# How to clean jacket and pants....



## KIRKWOOD-$LUT

DO NOT USE SOAP!!!

read the lable on the jacket


----------



## Guest

Powdered detergent is generally what most outerwear say to use. Use a cold, very gentle cycle.


----------



## Guest

You should be ashamed of yourself for just now getting your gear out. 

Just Playin.... I just give it to the wife and she washes it like all the other dark colors.


----------



## PaoloSmythe

you do not have 'care instruction labels'?


----------



## PaoloSmythe

Snowolf said:


> Yeah we do....they`re in Chinese....:laugh:


so they are dry cleaner compatible?

job done


----------



## Guest

it say do not dry clean. I guess the dry cleaners use some funky chemicals. I am hearing different answers from everyone. Some say use powdered detergent in cold gentle cycle, some say use the special waterproofing soap, some say dry clean. I am going to find some mild powder detergent and spray on the granger waterproof. I just don't want to spend $25 on something I will use twice.


----------



## PaoloSmythe

in my _neck o' da woods_, the 'drycleaners' are able to do more than just dry (ie chemical) cleaning.

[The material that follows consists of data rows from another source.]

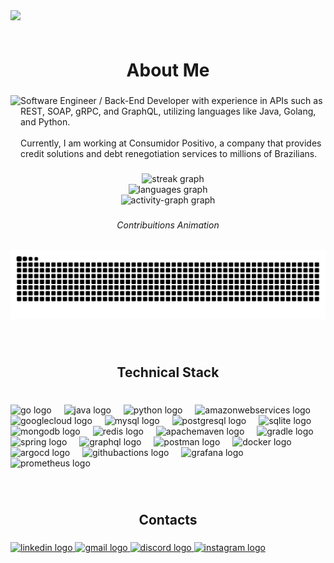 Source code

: <img align="left" src="https://visitor-badge.laobi.icu/badge?page_id=NayronFerreira.NayronFerreira&left_color=midnightblue&right_color=black"  />

###

<br clear="both">

<h1 align="center">About Me</h1>

###

<img align="left" height="125" src="https://media3.giphy.com/media/v1.Y2lkPTc5MGI3NjExaGh6Nnl1bWN0bTk2dXB4YmplNnV6M2piYWxhcGgzeGdrZDVkbnNzdCZlcD12MV9pbnRlcm5hbF9naWZfYnlfaWQmY3Q9Zw/bGgsc5mWoryfgKBx1u/giphy.webp"  />

###

<p align="left">Software Engineer / Back-End Developer with experience in APIs such as REST, SOAP, gRPC, and GraphQL, utilizing languages like Java, Golang, and Python.<br><br>Currently, I am working at Consumidor Positivo, a company that provides credit solutions and debt renegotiation services to millions of Brazilians.</p>

###

<div align="center">
  <img src="https://streak-stats.demolab.com?user=NayronFerreira&locale=en&mode=daily&theme=chartreuse-dark&hide_border=false&border_radius=5&date_format=M%20j%5B,%20Y%5D&order=3" height="200" alt="streak graph" /> <br>
  <img src="https://github-readme-stats.vercel.app/api/top-langs?username=NayronFerreira&locale=en&hide_title=true&layout=compact&card_width=320&langs_count=6&theme=chartreuse-dark&hide_border=false&order=2" height="175" alt="languages graph" /> <br>
  <img src="https://github-readme-activity-graph.vercel.app/graph?username=NayronFerreira&radius=16&theme=chartreuse-dark&area=true&order=5&hide_border=false&hide_title=false" height="343" alt="activity-graph graph"  />
</div>

###

<h6 align="center">Contribuitions Animation</h6>

###

<img src="https://raw.githubusercontent.com/NayronFerreira/NayronFerreira/output/snake.svg" alt="Snake animation" />

###

<br clear="both">

<h2 align="center">Technical Stack</h2>

###

<br clear="both">

<div align="left">
  <img src="https://cdn.simpleicons.org/go/00ADD8" height="40" alt="go logo"  />
  <img width="12" />
  <img src="https://cdn.jsdelivr.net/gh/devicons/devicon/icons/java/java-original-wordmark.svg" height="40" alt="java logo"  />
  <img width="12" />
  <img src="https://cdn.jsdelivr.net/gh/devicons/devicon/icons/python/python-original-wordmark.svg" height="40" alt="python logo"  />
  <img width="12" />
  <img src="https://skillicons.dev/icons?i=aws" height="40" alt="amazonwebservices logo"  />
  <img width="12" />
  <img src="https://skillicons.dev/icons?i=gcp" height="40" alt="googlecloud logo"  />
  <img width="12" />
  <img src="https://cdn.simpleicons.org/mysql/4479A1" height="40" alt="mysql logo"  />
  <img width="12" />
  <img src="https://cdn.jsdelivr.net/gh/devicons/devicon/icons/postgresql/postgresql-original-wordmark.svg" height="40" alt="postgresql logo"  />
  <img width="12" />
  <img src="https://skillicons.dev/icons?i=sqlite" height="40" alt="sqlite logo"  />
  <img width="12" />
  <img src="https://cdn.jsdelivr.net/gh/devicons/devicon/icons/mongodb/mongodb-plain-wordmark.svg" height="40" alt="mongodb logo"  />
  <img width="12" />
  <img src="https://cdn.jsdelivr.net/gh/devicons/devicon/icons/redis/redis-original-wordmark.svg" height="40" alt="redis logo"  />
  <img width="12" />
  <img src="https://cdn.simpleicons.org/apachemaven/C71A36" height="40" alt="apachemaven logo"  />
  <img width="12" />
  <img src="https://cdn.jsdelivr.net/gh/devicons/devicon/icons/gradle/gradle-original.svg" height="40" alt="gradle logo"  />
  <img width="12" />
  <img src="https://cdn.jsdelivr.net/gh/devicons/devicon/icons/spring/spring-original-wordmark.svg" height="40" alt="spring logo"  />
  <img width="12" />
  <img src="https://cdn.jsdelivr.net/gh/devicons/devicon/icons/graphql/graphql-plain-wordmark.svg" height="40" alt="graphql logo"  />
  <img width="12" />
  <img src="https://skillicons.dev/icons?i=postman" height="40" alt="postman logo"  />
  <img width="12" />
  <img src="https://skillicons.dev/icons?i=docker" height="40" alt="docker logo"  />
  <img width="12" />
  <img src="https://cdn.jsdelivr.net/gh/devicons/devicon/icons/argocd/argocd-original.svg" height="40" alt="argocd logo"  />
  <img width="12" />
  <img src="https://cdn.simpleicons.org/githubactions/2088FF" height="40" alt="githubactions logo"  />
  <img width="12" />
  <img src="https://skillicons.dev/icons?i=grafana" height="40" alt="grafana logo"  />
  <img width="12" />
  <img src="https://cdn.simpleicons.org/prometheus/E6522C" height="40" alt="prometheus logo"  />
</div>

###

<br clear="both">

<h2 align="center">Contacts</h2>

###

<div align="left">
  <a href="https://www.linkedin.com/in/nayron-ferreira/" target="_blank">
    <img src="https://raw.githubusercontent.com/maurodesouza/profile-readme-generator/master/src/assets/icons/social/linkedin/default.svg" width="52" height="40" alt="linkedin logo"  />
  </a>
  <a href="mailto:nayronferreiradev@gmail.com" target="_blank">
    <img src="https://raw.githubusercontent.com/maurodesouza/profile-readme-generator/master/src/assets/icons/social/gmail/default.svg" width="52" height="40" alt="gmail logo"  />
  </a>
  <a href="https://discord.com/channels/@nayrondev" target="_blank">
    <img src="https://raw.githubusercontent.com/maurodesouza/profile-readme-generator/master/src/assets/icons/social/discord/default.svg" width="52" height="40" alt="discord logo"  />
  </a>
  <a href="https://www.instagram.com/nayronferreira?utm_source=qr&igsh=MW1lMHVsYXd2azd5bQ==" target="_blank">
    <img src="https://raw.githubusercontent.com/maurodesouza/profile-readme-generator/master/src/assets/icons/social/instagram/default.svg" width="52" height="40" alt="instagram logo"  />
  </a>
</div>

###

i trust their expertise, rather than looking for random bottles under my kitchen sink.

but good luck


----------



## Guest

what kind of powdered detergent do I use. I noticed they do not make woolite in powder form anymore.


----------



## KIRKWOOD-$LUT

nikwax is the sheet!
go buy some


----------



## Guest

scizod said:


> what kind of powdered detergent do I use. I noticed they do not make woolite in powder form anymore.


are you not reading?

*NIKWAX*


----------



## Guest

This is my problem. There are no stores around here that carry that stuff and I am leaving this coming saturday for utah. I need to get this washed. All my local shop had was grangers spray on waterproofer. I need something to get the grime off and it is bad. I really don't want to wash clothes when I go out there.


----------



## AAA

Sportwash costs ~$5 and can be found in the hunting section of most Wal-Marts. It's a clear liquid and made for Gore-Tex, down, and other materials that you don't want to clog with typical laundry detergents.


----------